3D mammographies crucial to early cancer detection
Critical testing: A 3D mammography makes a real difference in the ability to diagnose patients with dense breasts and women with other high-risk factors. | Photo by ARAcontent
One in eight American women will be diagnosed with breast cancer in their lifetime. However, early detection coupled with advanced treatment options has cut mortality rates by a third in the U.S. over the past 20 years. Today, a new breakthrough technology is poised to provide a dramatic improvement in breast cancer detection by making mammograms more detailed and accurate.

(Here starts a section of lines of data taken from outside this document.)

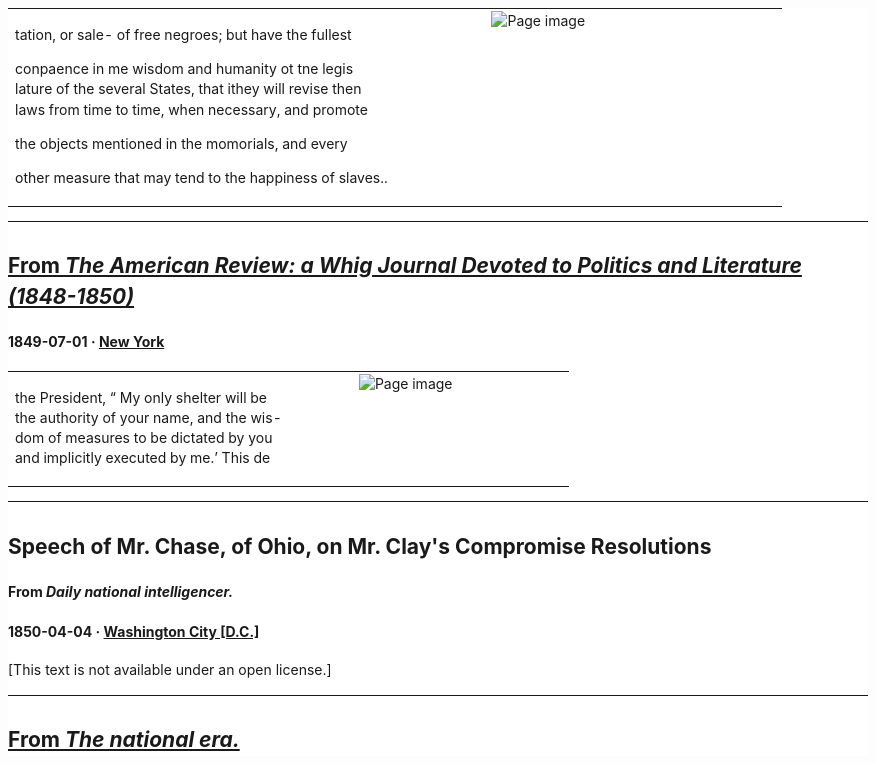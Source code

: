 <table style="width: 100%;"><tr><td style="width: 50%">

  
tation, or sale- of free negroes; but have the fullest  
  
conpaence in me wisdom and humanity ot tne legis­  
lature of the several States, that ithey will revise then­  
laws from time to time, when necessary, and promote  
  
the objects mentioned in the momorials, and every  
  
other measure that may tend to the happiness of slaves..
</td><td style="width: 50%; max-height: 75%; margin: auto; display: block;">
<img alt="Page image" src="https://newspapers.digitalnc.org/images/iiif/batch_ncu_RalRegNCWA30n_ver01%2Fdata%2F1840013101%2F0019.jp2/pct:48.532123103105945,9.495580944169001,14.6504041979861,3.039448156930373/!600,600/0/default.jpg"/>
</td>
</tr></table>

---

## [From _The American Review: a Whig Journal Devoted to Politics and Literature (1848-1850)_](https://archive.org/details/sim_american-whig-review_1849-07_10_19/page/n18/mode/1up?view=theater)

#### 1849-07-01 &middot; [New York](http://dbpedia.org/resource/New_York_City)

<table style="width: 100%;"><tr><td style="width: 50%">

  
the President, “ My only shelter will be  
the authority of your name, and the wis-  
dom of measures to be dictated by you  
and implicitly executed by me.’ This de
</td><td style="width: 50%; max-height: 75%; margin: auto; display: block;">
<img alt="Page image" src="https://iiif.archive.org/image/iiif/2/sim_american-whig-review_1849-07_10_19%2Fsim_american-whig-review_1849-07_10_19_jp2.zip%2Fsim_american-whig-review_1849-07_10_19_jp2%2Fsim_american-whig-review_1849-07_10_19_0018.jp2/pct:48.1978527607362,69.60020768431984,35.736196319018404,5.711318795430945/600,/0/default.jpg"/>
</td>
</tr></table>

---

## Speech of Mr. Chase, of Ohio, on Mr. Clay's Compromise Resolutions

#### From _Daily national intelligencer._

#### 1850-04-04 &middot; [Washington City [D.C.]](http://dbpedia.org/resource/Washington%2C_D.C.)

[This text is not available under an open license.]

---

## [From _The national era._](https://www.loc.gov/resource/sn84026752/1850-04-11/ed-1/?sp=1)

Catching breast cancer early
Studies show that when breast cancer is detected early the chance for successful treatment is nearly 100 percent. Mammograms are a critical component of a successful screening program. In fact, mammograms can identify an abnormal breast mass up to two years before it can be detected by touch. It’s for this reason that the American Cancer Society recommends every woman, every year, starting at the age of 40, get a mammogram.
3D mammography - changing the face of breast cancer screening
A new imaging technology called 3D mammography or breast tomosynthesis is changing how doctors screen for breast cancer. This sophisticated technology significantly improves breast cancer screening by identifying small cancers that may have been missed by traditional mammography. If cancers are found when they are small, treatment options are generally less traumatic and the chance for a cure is greater.
Another benefit of 3D mammography is its ability to reduce stress-inducing call backs. As many as one out of 10 women who have a routine screening mammogram will be asked to come back for additional tests. The majority of these women — up to 80 percent — will experience what’s called a “false-positive,” which means that an area that looked suspicious on their screening mammogram turned out, upon further testing, to be normal.
Current mammography relies on a 2D image. However, this technology has its limits because the breast is a three-dimensional object composed of different structures, such as blood vessels, milk ducts, fat, and ligaments. All of these structures, which are located at different heights within the breast, can overlap and cause confusion when viewed as a two-dimensional, flat image. This confusion of overlapping tissue is a leading reason why small breast cancers may be missed and normal tissue may appear abnormal, leading to unnecessary call backs. Many doctors have reported that the introduction of Hologic’s Selenia Dimensions tomosynthesis system improves breast cancer detection by overcoming many of the limitations inherent in conventional 2D mammography.
Although patients will notice little difference between a 2D and a 3D mammogram, the 3D technology gives doctors a clearer view through the overlapping structures of breast tissue. Reading a breast tomosynthesis exam is like flipping through the pages of a book to view one page at a time instead of seeing the whole breast reduced to a single frame, as is the case with conventional 2D mammography. The ability to look at each layer of breast tissue millimeter by millimeter allows doctors to identify individual structures in the breast free from the confusion of overlying tissue.
The bottom line
Women should talk to their physician about the best screening program for them, based on their age, family history and medical profile. Women need to pay attention to any changes, such as unusual lumps, swelling, irritation, dimpling, or pain in the breast or nipple. Finally, women who are 40 and older should be sure to have a mammogram every year.